Passiamo i nostri involtini prima nell’olio e poi nel pangrattato. Per velocizzare l’operazione potremo passarli nell’olio e nel pangrattato dopo avere infilzato tutti gli involtini nello spiedo. A questo punto puliamo l’altra cipolla, tagliamola prima a metà, poi ricaviamo degli spicchi ed infine da ogni spicchio separiamo le singole sfoglie. Prendiamo uno spiedo in acciaio oppure in legno ed alterniamo una fettina di cipolla, una di alloro, una di carne e così via con gli stessi passaggi fino a quando non avremo messo quattro involtini per spiedo.

5

Possiamo cuocere i nostri spiedini alla palermitana con prosciutto e formaggio su una padella su cui avremo messo pochissimo olio ben distribuito con un tovagliolino di carta, facendoli dorare a fiamma bassa da entrambe le parti e coprendo con un coperchio. Potremo cuocere i nostri spiedini alla palermitana con prosciutto e formaggio anche in forno ventilato preriscaldato a 180 gradi con un po’ di olio a filo distribuito sulla superficie fino a quado non saranno dorati. Altra modalità per cuocere i nostri spiedini alla palermitana con prosciutto e formaggio è alla brace.

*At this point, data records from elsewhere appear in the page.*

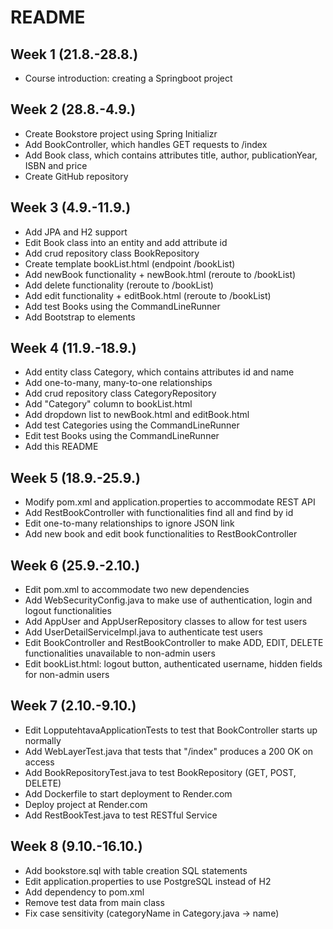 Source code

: # README

## Week 1 (21.8.-28.8.)

- Course introduction: creating a Springboot project

## Week 2 (28.8.-4.9.)

- Create Bookstore project using Spring Initializr
- Add BookController, which handles GET requests to /index
- Add Book class, which contains attributes title, author, publicationYear, ISBN and price
- Create GitHub repository

## Week 3 (4.9.-11.9.)

- Add JPA and H2 support
- Edit Book class into an entity and add attribute id
- Add crud repository class BookRepository
- Create template bookList.html (endpoint /bookList)
- Add newBook functionality + newBook.html (reroute to /bookList)
- Add delete functionality (reroute to /bookList)
- Add edit functionality + editBook.html (reroute to /bookList)
- Add test Books using the CommandLineRunner
- Add Bootstrap to elements

## Week 4 (11.9.-18.9.)

- Add entity class Category, which contains attributes id and name
- Add one-to-many, many-to-one relationships
- Add crud repository class CategoryRepository
- Add "Category" column to bookList.html
- Add dropdown list to newBook.html and editBook.html
- Add test Categories using the CommandLineRunner
- Edit test Books using the CommandLineRunner
- Add this README

## Week 5 (18.9.-25.9.)

- Modify pom.xml and application.properties to accommodate REST API
- Add RestBookController with functionalities find all and find by id
- Edit one-to-many relationships to ignore JSON link
- Add new book and edit book functionalities to RestBookController

## Week 6 (25.9.-2.10.)

- Edit pom.xml to accommodate two new dependencies
- Add WebSecurityConfig.java to make use of authentication, login and logout functionalities
- Add AppUser and AppUserRepository classes to allow for test users
- Add UserDetailServiceImpl.java to authenticate test users
- Edit BookController and RestBookController to make ADD, EDIT, DELETE functionalities unavailable to non-admin users
- Edit bookList.html: logout button, authenticated username, hidden fields for non-admin users

## Week 7 (2.10.-9.10.)

- Edit LopputehtavaApplicationTests to test that BookController starts up normally
- Add WebLayerTest.java that tests that "/index" produces a 200 OK on access
- Add BookRepositoryTest.java to test BookRepository (GET, POST, DELETE)
- Add Dockerfile to start deployment to Render.com
- Deploy project at Render.com
- Add RestBookTest.java to test RESTful Service

## Week 8 (9.10.-16.10.)

- Add bookstore.sql with table creation SQL statements
- Edit application.properties to use PostgreSQL instead of H2
- Add dependency to pom.xml
- Remove test data from main class
- Fix case sensitivity (categoryName in Category.java -> name)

Procedimento spiedini classici

1

Innanzitutto mettiamo l’uvetta in ammollo con dell’acqua calda di rubinetto per circa 15 minuti. Facciamo un soffritto con abbondante cipolla e quando sarà imbiondita aggiungiamo il pangrattato e lo facciamo tostare.

2

Aggiungiamo al pangrattato i passolini, i pinoli, il caciocavallo grattugiato il sale e un po’ d’olio fino a quando non otterremo un composto granuloso.

3

Disponiamo sul tavolo le fettine di carne su cui spennelleremo dell’olio e del sale e poi mettiamo una cucchiaiata abbondante di condimento. Adesso portiamo il lembo destro della nostra fettina di carne verso l’interno, poi il sinistro sempre verso l’interno ed infine arrotoliamo la carne dal basso verso l’alto. Proseguiamo fino a quando non avremo finito tutte le fettine.

4

Passiamo i nostri involtini prima nell’olio e poi nel pangrattato. Per velocizzare l’operazione potremo passarli nell’olio e nel pangrattato dopo avere infilzato tutti gli involtini nello spiedo. A questo punto puliamo la cipolla rossa, tagliamola prima a metà, poi ricaviamo degli spicchi ed infine da ogni spicchio separiamo le singole sfoglie. Prendiamo uno spiedo in acciaio oppure in legno ed alterniamo una fettina di cipolla, una di alloro, una di carne e così via con gli stessi passaggi fino a quando non avremo messo quattro involtini per spiedo.

5

Possiamo cuocere i nostri spiedini alla palermitana classici su una padella su cui avremo messo pochissimo olio ben distribuito con un tovagliolino di carta, facendoli dorare a fiamma bassa da entrambe le parti e coprendo con un coperchio. Potremo cuocere i nostri spiedini alla palermitana classici anche in forno ventilato preriscaldato a 180 gradi con un po’ di olio a filo distribuito sulla superficie fino a quado non saranno dorati. Altra modalità per cuocere i nostri spiedini alla palermitana classici è alla brace.

Utile da sapere!

Il caciocavallo siciliano, essendo un formaggio molto saporito, contribuirà ad arricchire di gusto i nostri spiedini. Tuttavia, considerando che non è reperibile in tutte le regioni d’Italia, nella ricetta degli spiedini al prosciutto e formaggio  potrà essere sostituito per metà con della provola piccante tagliata a pezzettini e per l’altra metà con del pecorino romano grattugiato. Negli spiedini classici invece utilizzeremo solamente del pecorino romano grattugiato. Il taglio di carne da acquistare è il magatello o lo scamone.